À quoi bon ajouter une critique ? .
Tout a été dit déjà.
C'est mon quatrième livre de cette jeune auteure , mais que d'émotions à la lecture !
À travers cette double biographie , une femme âgée met à plat sans langue de bois ni pathos, honnêtement, un parcours animé, vivant, douloureux , d'amitié amoureuse —— élans amoureux brûlants——- entre tumulte des sentiments , douleurs anciennes ravivées , regrets , rancoeurs anciennes , paradoxe de ces deux vies entrecroisées, toute passion dépassée !

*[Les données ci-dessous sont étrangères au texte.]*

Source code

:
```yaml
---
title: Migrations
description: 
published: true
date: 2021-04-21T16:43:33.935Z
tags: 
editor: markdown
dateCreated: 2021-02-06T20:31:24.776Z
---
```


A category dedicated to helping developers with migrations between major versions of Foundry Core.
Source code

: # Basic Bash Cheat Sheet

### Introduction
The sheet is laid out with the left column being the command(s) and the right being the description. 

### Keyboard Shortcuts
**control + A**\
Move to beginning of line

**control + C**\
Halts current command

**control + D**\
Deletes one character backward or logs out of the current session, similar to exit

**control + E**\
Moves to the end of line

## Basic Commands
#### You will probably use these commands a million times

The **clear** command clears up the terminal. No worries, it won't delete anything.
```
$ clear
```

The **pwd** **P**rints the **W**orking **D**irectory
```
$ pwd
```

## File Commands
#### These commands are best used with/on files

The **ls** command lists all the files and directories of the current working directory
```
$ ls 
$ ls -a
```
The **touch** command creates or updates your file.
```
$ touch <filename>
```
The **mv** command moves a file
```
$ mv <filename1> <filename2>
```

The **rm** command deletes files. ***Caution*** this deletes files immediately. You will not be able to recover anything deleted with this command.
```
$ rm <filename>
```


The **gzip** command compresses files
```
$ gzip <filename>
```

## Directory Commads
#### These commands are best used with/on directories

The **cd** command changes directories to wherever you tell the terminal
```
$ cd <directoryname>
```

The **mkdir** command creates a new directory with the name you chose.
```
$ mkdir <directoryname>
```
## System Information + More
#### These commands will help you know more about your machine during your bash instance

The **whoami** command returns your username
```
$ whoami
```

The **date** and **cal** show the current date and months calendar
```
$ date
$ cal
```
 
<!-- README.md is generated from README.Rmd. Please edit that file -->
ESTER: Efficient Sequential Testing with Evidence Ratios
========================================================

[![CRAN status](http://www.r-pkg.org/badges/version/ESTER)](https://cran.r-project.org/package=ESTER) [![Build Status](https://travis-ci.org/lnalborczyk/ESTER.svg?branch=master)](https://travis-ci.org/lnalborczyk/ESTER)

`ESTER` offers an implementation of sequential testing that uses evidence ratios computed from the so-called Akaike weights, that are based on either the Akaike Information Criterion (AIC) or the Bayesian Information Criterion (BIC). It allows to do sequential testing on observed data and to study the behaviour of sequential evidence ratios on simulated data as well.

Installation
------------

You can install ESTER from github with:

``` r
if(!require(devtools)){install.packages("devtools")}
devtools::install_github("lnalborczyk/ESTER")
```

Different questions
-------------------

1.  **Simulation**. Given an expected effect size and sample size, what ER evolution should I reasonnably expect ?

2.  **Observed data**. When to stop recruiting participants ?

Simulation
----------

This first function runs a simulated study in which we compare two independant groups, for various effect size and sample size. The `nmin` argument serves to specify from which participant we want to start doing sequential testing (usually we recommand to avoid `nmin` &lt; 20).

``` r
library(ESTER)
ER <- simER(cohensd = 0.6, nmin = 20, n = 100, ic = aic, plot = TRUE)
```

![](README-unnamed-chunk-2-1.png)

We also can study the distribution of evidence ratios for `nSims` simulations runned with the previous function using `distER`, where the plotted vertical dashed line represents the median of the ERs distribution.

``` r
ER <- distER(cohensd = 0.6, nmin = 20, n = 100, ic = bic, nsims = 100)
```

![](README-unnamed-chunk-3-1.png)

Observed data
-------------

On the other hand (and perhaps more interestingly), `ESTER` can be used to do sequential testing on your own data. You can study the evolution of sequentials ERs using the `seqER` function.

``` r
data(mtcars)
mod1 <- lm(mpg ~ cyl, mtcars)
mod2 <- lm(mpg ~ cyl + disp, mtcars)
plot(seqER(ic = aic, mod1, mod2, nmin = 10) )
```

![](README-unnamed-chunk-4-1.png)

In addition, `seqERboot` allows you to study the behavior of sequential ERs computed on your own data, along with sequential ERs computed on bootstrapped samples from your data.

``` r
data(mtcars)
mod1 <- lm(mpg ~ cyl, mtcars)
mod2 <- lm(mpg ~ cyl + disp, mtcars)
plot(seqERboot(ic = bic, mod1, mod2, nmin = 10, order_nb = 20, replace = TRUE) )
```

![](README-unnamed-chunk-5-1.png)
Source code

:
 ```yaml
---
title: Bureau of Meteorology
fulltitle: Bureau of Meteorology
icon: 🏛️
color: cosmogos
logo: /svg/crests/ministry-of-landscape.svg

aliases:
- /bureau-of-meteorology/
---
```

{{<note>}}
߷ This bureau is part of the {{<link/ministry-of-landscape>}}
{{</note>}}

Un livre bouleversant où l'auteure explore les âmes avec une infinie délicatesse où le sacrifice , le dévouement inconditionnel , côtoient l'amitié , la blessure , le manque, le drame, la tragédie, la rupture .
Elle peint avec subtilité , intelligence et profondeur la force implacable qui lia Helen et Franck , jeune homme égoïste , oisif, négligent et fantasque ———il deviendra un peintre célèbre ——-à l'éblouissante carrière , Helen, une femme sensible , discrète ,efficace ,intelligente , qui facilitera la vie de Franck, entièrement dévouée à l'homme qui enchantera sa vie et l'assombrira tout autant.
À travers des chapitres courts , magnifiques l'auteure peint ces deux êtres : ils se sont aimés ,liés , déchirés , séparés ….
Le besoin constant qu'ils ont eu l'un de l'autre …..
On les suit depuis leur rencontre en 1950 à Rome encore adolescents jusqu'en janvier 1995, à Londres , Amsterdam, Venise, Boston,La Normandie , et Londres à nouveau…..
Chaque étape , chaque souvenir s'incruste dans un parcours de dévouement inconditionnel à un garçon frivole ,solaire, égocentrique , irrespectueux, quelque part irresponsable .
Un livre subtil, sensible, sorte d'analyse psychologique, dévotion d'une femme à l'égard d'un homme , relation compliquée , très forte , profonde, puissante , parfois dangereuse d'un grand amour !
Magnifique analyse d'un GRAND AMOUR !
« Je crois qu'il y a bientôt six heures que je te parle tout bas.
Cela aura été notre vie, Franck.
C'est tout. Embrasse - moi . Pour tout le reste , il est trop tard .. »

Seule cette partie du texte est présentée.